Scottish company makes key global breakthrough in robot-assisted heart surgery  

Scottish company makes key global breakthrough in robot-assisted heart surgery  

A Glasgow-based company has played a leading role in bringing the world’s first robotic aortic valve replacement through a tiny incision in the neck significantly closer to reality.   

CardioPrecision – a specialist in less invasive treatment of structural heart disease – recently demonstrated a proof-of-concept AVATAR (Advanced Videoscopic Aortic valve surgery by Transcervical Approach using Robot-assistance) procedure in Chicago.  

The procedure was successfully performed on a series of human cadavers, representing an important milestone in progressing towards clinical cases while also continuing to grow CardioPrecision’s Stateside presence.  

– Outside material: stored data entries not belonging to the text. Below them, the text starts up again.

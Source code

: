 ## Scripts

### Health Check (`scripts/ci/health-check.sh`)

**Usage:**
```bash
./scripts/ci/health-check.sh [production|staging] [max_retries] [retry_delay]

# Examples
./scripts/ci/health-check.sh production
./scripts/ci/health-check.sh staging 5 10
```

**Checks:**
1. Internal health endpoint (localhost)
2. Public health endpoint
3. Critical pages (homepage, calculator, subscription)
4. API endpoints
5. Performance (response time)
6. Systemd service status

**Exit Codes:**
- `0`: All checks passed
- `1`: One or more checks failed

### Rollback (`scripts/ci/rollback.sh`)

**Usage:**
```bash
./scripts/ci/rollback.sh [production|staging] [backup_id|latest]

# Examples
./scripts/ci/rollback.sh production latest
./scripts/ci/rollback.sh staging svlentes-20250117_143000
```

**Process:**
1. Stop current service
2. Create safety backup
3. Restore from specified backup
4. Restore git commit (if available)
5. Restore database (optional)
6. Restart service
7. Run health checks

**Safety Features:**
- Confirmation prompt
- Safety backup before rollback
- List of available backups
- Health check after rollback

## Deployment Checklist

The company – originally spun out of the NHS through InnoScot Health – utilised its CoreVista Robot Enabling Platform as well as the PercevaL Plus sutureless aortic heart valve from UK-based Corcym, a global medical device company focused on the structural heart area.   

CardioPrecision’s chief medical officer and consultant cardiothoracic surgeon, Fraser Sutherland worked closely with Rocco Bilancia, consultant thoracic surgeon at Scotland’s Golden Jubilee University National Hospital, to introduce AVATAR to leading US robotic surgeons, Professor Husam Balkhy from the University of Chicago Medicine and Professor Danny Ramzy at Memorial Hermann of University of Texas Houston.  

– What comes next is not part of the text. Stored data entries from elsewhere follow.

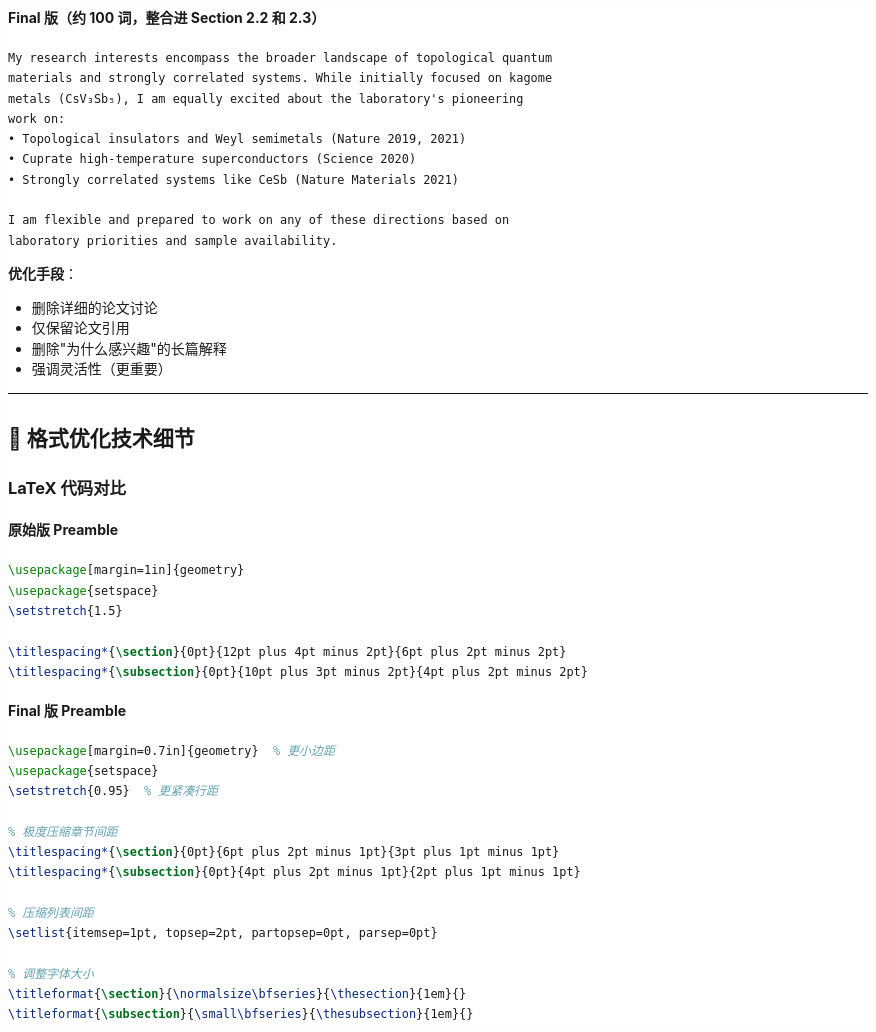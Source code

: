 #### Final 版（约 100 词，整合进 Section 2.2 和 2.3）
```
My research interests encompass the broader landscape of topological quantum 
materials and strongly correlated systems. While initially focused on kagome 
metals (CsV₃Sb₅), I am equally excited about the laboratory's pioneering 
work on:
• Topological insulators and Weyl semimetals (Nature 2019, 2021)
• Cuprate high-temperature superconductors (Science 2020)
• Strongly correlated systems like CeSb (Nature Materials 2021)

I am flexible and prepared to work on any of these directions based on 
laboratory priorities and sample availability.
```

**优化手段**：
- 删除详细的论文讨论
- 仅保留论文引用
- 删除"为什么感兴趣"的长篇解释
- 强调灵活性（更重要）

---

## 📐 格式优化技术细节

### LaTeX 代码对比

#### 原始版 Preamble
```latex
\usepackage[margin=1in]{geometry}
\usepackage{setspace}
\setstretch{1.5}

\titlespacing*{\section}{0pt}{12pt plus 4pt minus 2pt}{6pt plus 2pt minus 2pt}
\titlespacing*{\subsection}{0pt}{10pt plus 3pt minus 2pt}{4pt plus 2pt minus 2pt}
```

#### Final 版 Preamble
```latex
\usepackage[margin=0.7in]{geometry}  % 更小边距
\usepackage{setspace}
\setstretch{0.95}  % 更紧凑行距

% 极度压缩章节间距
\titlespacing*{\section}{0pt}{6pt plus 2pt minus 1pt}{3pt plus 1pt minus 1pt}
\titlespacing*{\subsection}{0pt}{4pt plus 2pt minus 1pt}{2pt plus 1pt minus 1pt}

% 压缩列表间距
\setlist{itemsep=1pt, topsep=2pt, partopsep=0pt, parsep=0pt}

% 调整字体大小
\titleformat{\section}{\normalsize\bfseries}{\thesection}{1em}{}
\titleformat{\subsection}{\small\bfseries}{\thesubsection}{1em}{}
```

A Scottish Government investment of around £20 million in 10 surgical robots was announced in 2021 and further investment in robotics is anticipated nationwide.   

Prof Rowan Parks, President of Royal College of Surgeons of Edinburgh and previous Chair of the RCSEd Robotic Taskforce said: “There is clearly vast potential here and it is exciting to see a Glasgow company helping to lead the way while putting Scotland firmly on the map for this pioneering approach.   

“Robotic cardiac surgery is much less invasive than open-heart surgery. Fundamentally, it removes the necessity of the surgeon having to cut through the breastbone to open the chest, in turn removing many access-related complications.  

“This could well be just the start of more complex surgeries with quick advances being made, benefitting both patient and surgeon.”